Remove Nth Node From End of List
题目:
Given a linked list, remove the nth node from the end of list and return its head.
For example,
Given linked list: 1->2->3->4->5, and n = 2.
After removing the second node from the end, the linked list becomes 1->2->3->5.
Note:
Given n will always be valid.
Try to do this in one pass.
题意:
单向链表,删除指定倒数第n个节点。
思路:
先计算链表节点的个数,然后通过计算找到将要删除的节点删除即可。
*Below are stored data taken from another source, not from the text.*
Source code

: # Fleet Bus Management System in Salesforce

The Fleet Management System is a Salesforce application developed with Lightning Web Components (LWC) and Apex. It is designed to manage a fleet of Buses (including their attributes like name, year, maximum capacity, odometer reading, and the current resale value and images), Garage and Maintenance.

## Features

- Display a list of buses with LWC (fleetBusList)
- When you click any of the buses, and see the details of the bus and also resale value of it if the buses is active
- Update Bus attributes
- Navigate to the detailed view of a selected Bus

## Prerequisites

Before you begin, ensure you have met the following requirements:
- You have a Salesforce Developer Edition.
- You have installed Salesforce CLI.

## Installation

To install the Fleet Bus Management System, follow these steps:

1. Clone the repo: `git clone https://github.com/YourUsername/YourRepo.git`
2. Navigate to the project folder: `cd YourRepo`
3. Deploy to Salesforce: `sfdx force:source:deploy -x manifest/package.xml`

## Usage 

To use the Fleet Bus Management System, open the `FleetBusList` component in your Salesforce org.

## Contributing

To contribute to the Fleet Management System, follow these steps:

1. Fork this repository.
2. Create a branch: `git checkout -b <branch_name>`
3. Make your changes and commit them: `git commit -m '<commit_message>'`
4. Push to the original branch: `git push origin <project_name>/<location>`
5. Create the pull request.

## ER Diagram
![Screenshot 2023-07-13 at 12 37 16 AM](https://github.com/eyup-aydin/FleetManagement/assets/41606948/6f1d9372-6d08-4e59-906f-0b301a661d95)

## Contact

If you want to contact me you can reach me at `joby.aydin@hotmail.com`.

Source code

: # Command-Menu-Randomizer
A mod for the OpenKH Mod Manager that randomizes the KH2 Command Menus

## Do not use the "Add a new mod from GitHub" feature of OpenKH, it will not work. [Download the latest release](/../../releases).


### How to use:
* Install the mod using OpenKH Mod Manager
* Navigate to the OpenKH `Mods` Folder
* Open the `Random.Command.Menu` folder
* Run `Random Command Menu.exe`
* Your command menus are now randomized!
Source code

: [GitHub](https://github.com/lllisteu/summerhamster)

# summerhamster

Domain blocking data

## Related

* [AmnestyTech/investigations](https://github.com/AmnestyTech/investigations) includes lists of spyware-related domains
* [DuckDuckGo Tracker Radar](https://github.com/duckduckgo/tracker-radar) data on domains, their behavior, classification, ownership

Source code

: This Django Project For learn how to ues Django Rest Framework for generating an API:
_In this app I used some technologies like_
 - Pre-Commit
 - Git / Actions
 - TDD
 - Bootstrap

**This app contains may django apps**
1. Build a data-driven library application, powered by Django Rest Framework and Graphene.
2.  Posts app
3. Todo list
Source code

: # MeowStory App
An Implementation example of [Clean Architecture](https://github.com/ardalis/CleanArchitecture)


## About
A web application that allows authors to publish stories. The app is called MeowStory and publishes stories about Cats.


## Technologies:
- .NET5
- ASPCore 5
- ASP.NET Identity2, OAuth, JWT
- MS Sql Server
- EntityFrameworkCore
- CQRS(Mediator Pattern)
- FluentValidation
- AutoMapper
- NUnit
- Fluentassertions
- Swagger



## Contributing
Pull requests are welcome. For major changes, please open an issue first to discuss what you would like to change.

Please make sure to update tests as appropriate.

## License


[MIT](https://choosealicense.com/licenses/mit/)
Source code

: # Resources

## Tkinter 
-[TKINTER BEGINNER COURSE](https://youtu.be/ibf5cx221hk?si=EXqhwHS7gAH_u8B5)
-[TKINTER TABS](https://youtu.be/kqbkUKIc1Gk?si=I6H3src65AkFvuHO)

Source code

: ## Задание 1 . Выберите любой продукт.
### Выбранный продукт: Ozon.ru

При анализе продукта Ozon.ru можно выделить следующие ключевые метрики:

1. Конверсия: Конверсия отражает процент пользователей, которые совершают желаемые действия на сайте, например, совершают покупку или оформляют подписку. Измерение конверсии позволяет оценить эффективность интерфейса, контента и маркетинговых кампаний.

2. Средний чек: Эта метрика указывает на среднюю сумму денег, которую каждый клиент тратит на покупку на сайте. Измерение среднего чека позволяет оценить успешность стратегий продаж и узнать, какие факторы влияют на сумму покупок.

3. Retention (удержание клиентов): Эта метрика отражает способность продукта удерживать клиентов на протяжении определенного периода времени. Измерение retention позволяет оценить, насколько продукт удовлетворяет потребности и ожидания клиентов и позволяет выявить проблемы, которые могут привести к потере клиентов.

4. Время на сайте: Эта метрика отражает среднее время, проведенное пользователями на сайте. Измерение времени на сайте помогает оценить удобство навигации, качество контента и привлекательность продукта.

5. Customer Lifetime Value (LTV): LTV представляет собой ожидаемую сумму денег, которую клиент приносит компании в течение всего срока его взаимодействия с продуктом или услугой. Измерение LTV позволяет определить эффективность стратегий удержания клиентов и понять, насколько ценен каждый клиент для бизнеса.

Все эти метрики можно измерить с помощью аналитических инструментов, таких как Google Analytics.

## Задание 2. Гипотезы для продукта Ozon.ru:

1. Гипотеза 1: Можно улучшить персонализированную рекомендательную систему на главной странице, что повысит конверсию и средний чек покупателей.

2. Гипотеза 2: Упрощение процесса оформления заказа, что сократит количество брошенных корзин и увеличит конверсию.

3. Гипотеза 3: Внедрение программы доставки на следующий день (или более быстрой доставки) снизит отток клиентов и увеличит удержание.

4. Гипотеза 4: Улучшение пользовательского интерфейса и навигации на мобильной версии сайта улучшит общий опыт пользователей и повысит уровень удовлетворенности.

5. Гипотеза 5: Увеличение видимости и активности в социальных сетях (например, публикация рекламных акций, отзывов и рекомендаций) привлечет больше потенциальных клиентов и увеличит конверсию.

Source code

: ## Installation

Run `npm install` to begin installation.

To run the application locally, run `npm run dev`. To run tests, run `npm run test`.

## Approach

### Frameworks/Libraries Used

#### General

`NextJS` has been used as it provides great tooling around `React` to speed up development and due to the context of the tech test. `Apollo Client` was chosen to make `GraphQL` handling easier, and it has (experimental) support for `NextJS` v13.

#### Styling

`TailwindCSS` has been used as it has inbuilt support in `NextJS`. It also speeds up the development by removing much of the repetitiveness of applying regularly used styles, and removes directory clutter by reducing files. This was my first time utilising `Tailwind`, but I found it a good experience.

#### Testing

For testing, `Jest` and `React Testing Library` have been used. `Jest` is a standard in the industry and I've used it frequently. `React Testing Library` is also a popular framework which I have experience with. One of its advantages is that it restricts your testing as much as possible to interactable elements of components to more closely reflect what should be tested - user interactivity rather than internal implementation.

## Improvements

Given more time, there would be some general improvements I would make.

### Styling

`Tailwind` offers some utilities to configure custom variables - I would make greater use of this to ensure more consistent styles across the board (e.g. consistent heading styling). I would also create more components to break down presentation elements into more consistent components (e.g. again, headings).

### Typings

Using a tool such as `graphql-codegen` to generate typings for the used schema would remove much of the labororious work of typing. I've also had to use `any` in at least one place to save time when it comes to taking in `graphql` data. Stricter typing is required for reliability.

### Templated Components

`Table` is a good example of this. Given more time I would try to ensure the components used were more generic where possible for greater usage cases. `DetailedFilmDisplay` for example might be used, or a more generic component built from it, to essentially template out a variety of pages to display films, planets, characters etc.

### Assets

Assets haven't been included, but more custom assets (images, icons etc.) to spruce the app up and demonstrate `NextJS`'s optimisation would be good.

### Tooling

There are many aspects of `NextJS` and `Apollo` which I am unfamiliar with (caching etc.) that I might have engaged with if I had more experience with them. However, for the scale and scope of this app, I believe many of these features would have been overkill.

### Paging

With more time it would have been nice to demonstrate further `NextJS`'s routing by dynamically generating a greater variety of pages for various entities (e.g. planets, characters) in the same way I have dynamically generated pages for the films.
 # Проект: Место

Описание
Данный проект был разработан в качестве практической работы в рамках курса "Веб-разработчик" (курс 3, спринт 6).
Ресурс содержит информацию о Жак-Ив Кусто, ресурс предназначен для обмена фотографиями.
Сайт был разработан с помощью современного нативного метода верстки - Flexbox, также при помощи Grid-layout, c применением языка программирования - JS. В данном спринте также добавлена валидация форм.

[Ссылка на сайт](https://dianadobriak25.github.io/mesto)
注意的就是链表为空的情况和删除头节点的情况。
/**
* Definition for singly-linked list.
* struct ListNode {
* int val;
* ListNode *next;
* ListNode(int x) : val(x), next(NULL) {}
* };
*/
class Solution {
public:
ListNode* removeNthFromEnd(ListNode* head, int n) {
//链表为空的情况
if(head == NULL){
return head;
}
int cnt = 0;
ListNode *p = head;
ListNode *q = head;
//计数
while(p != NULL){
++cnt;
p = p->next;
}
//找要删除的节点的前一个节点,方便删除指定节点
for(int i = 0; i < cnt-n-1; ++i){
q = q->next;
}
//如果删除的是首节点的情况
if(n == cnt){
return head->next;
}
ListNode *temp;
temp = q->next;
q->next = temp->next;
free(temp);
return head;
}
};